Among the entries below, find every line that contains the string "连续三次", then copy it.

BEGIN ENTRIES SHOWN

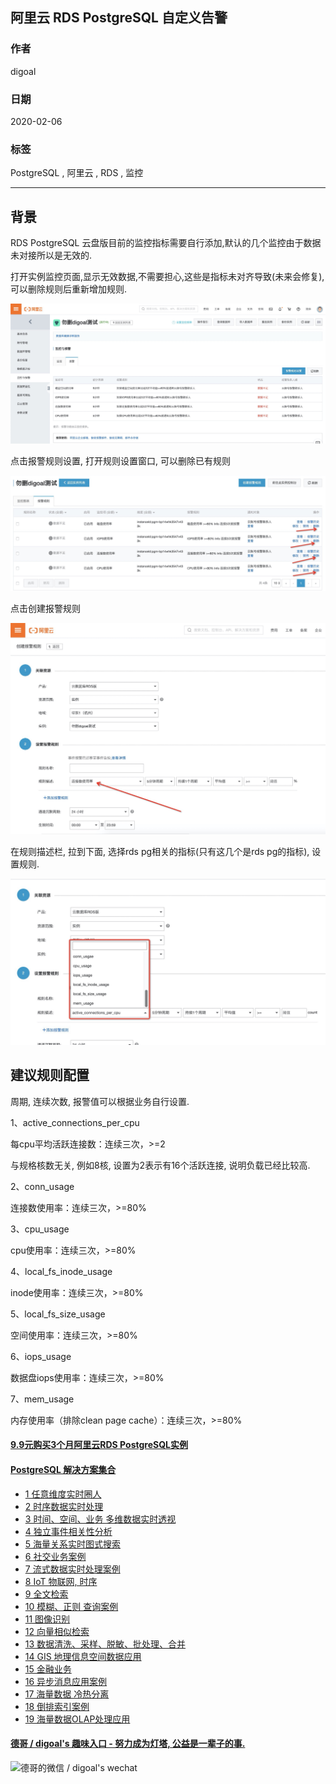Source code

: ## 阿里云 RDS PostgreSQL 自定义告警  
        
### 作者                                                                        
digoal                                                                                                                 
                          
### 日期                                                                                                                 
2020-02-06                                                                                                             
                                                                                                                 
### 标签                                                                                                                 
PostgreSQL , 阿里云 , RDS , 监控   
                     
----               
                          
## 背景      
RDS PostgreSQL 云盘版目前的监控指标需要自行添加,默认的几个监控由于数据未对接所以是无效的.  
  
打开实例监控页面,显示无效数据,不需要担心,这些是指标未对齐导致(未来会修复),可以删除规则后重新增加规则.  
  
![pic](20200206_01_pic_001.jpg)  
  
点击报警规则设置, 打开规则设置窗口, 可以删除已有规则  
  
![pic](20200206_01_pic_002.jpg)  
  
点击创建报警规则  
  
![pic](20200206_01_pic_003.jpg)  
  
在规则描述栏, 拉到下面, 选择rds pg相关的指标(只有这几个是rds pg的指标), 设置规则.   
  
![pic](20200206_01_pic_004.jpg)  
  
## 建议规则配置  
周期, 连续次数, 报警值可以根据业务自行设置.   
  
1、active_connections_per_cpu  
  
每cpu平均活跃连接数：连续三次，>=2    
  
与规格核数无关, 例如8核, 设置为2表示有16个活跃连接, 说明负载已经比较高.   
  
2、conn_usage   
  
连接数使用率：连续三次，>=80%    
  
3、cpu_usage  
  
cpu使用率：连续三次，>=80%     
  
4、local_fs_inode_usage   
  
inode使用率：连续三次，>=80%     
  
5、local_fs_size_usage  
  
空间使用率：连续三次，>=80%    
  
6、iops_usage   
  
数据盘iops使用率：连续三次，>=80%   
  
7、mem_usage   
  
内存使用率（排除clean page cache）：连续三次，>=80%    
  
    
  
  
  
  
  
  
  
  
  
  
  
  
  
  
  
  
  
  
  
  
  
  
  
  
  
#### [9.9元购买3个月阿里云RDS PostgreSQL实例](https://www.aliyun.com/database/postgresqlactivity "57258f76c37864c6e6d23383d05714ea")
  
  
#### [PostgreSQL 解决方案集合](https://yq.aliyun.com/topic/118 "40cff096e9ed7122c512b35d8561d9c8")
- [1 任意维度实时圈人](https://yq.aliyun.com/topic/118 "40cff096e9ed7122c512b35d8561d9c8")
- [2 时序数据实时处理](https://yq.aliyun.com/topic/118 "40cff096e9ed7122c512b35d8561d9c8")
- [3 时间、空间、业务 多维数据实时透视](https://yq.aliyun.com/topic/118 "40cff096e9ed7122c512b35d8561d9c8")
- [4 独立事件相关性分析](https://yq.aliyun.com/topic/118 "40cff096e9ed7122c512b35d8561d9c8")
- [5 海量关系实时图式搜索](https://yq.aliyun.com/topic/118 "40cff096e9ed7122c512b35d8561d9c8")
- [6 社交业务案例](https://yq.aliyun.com/topic/118 "40cff096e9ed7122c512b35d8561d9c8")
- [7 流式数据实时处理案例](https://yq.aliyun.com/topic/118 "40cff096e9ed7122c512b35d8561d9c8")
- [8 IoT 物联网, 时序](https://yq.aliyun.com/topic/118 "40cff096e9ed7122c512b35d8561d9c8")
- [9 全文检索](https://yq.aliyun.com/topic/118 "40cff096e9ed7122c512b35d8561d9c8")
- [10 模糊、正则 查询案例](https://yq.aliyun.com/topic/118 "40cff096e9ed7122c512b35d8561d9c8")
- [11 图像识别](https://yq.aliyun.com/topic/118 "40cff096e9ed7122c512b35d8561d9c8")
- [12 向量相似检索](https://yq.aliyun.com/topic/118 "40cff096e9ed7122c512b35d8561d9c8")
- [13 数据清洗、采样、脱敏、批处理、合并](https://yq.aliyun.com/topic/118 "40cff096e9ed7122c512b35d8561d9c8")
- [14 GIS 地理信息空间数据应用](https://yq.aliyun.com/topic/118 "40cff096e9ed7122c512b35d8561d9c8")
- [15 金融业务](https://yq.aliyun.com/topic/118 "40cff096e9ed7122c512b35d8561d9c8")
- [16 异步消息应用案例](https://yq.aliyun.com/topic/118 "40cff096e9ed7122c512b35d8561d9c8")
- [17 海量数据 冷热分离](https://yq.aliyun.com/topic/118 "40cff096e9ed7122c512b35d8561d9c8")
- [18 倒排索引案例](https://yq.aliyun.com/topic/118 "40cff096e9ed7122c512b35d8561d9c8")
- [19 海量数据OLAP处理应用](https://yq.aliyun.com/topic/118 "40cff096e9ed7122c512b35d8561d9c8")
  
  
#### [德哥 / digoal's 趣味入口 - 努力成为灯塔, 公益是一辈子的事.](https://github.com/digoal/blog/blob/master/README.md "22709685feb7cab07d30f30387f0a9ae")
  
  
![德哥的微信 / digoal's wechat](../pic/digoal_weixin.jpg "f7ad92eeba24523fd47a6e1a0e691b59")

END ENTRIES SHOWN

SOLUTION TO THIS EXERCISE:
每cpu平均活跃连接数：连续三次，>=2    
连接数使用率：连续三次，>=80%    
cpu使用率：连续三次，>=80%     
inode使用率：连续三次，>=80%     
空间使用率：连续三次，>=80%    
数据盘iops使用率：连续三次，>=80%   
内存使用率（排除clean page cache）：连续三次，>=80%    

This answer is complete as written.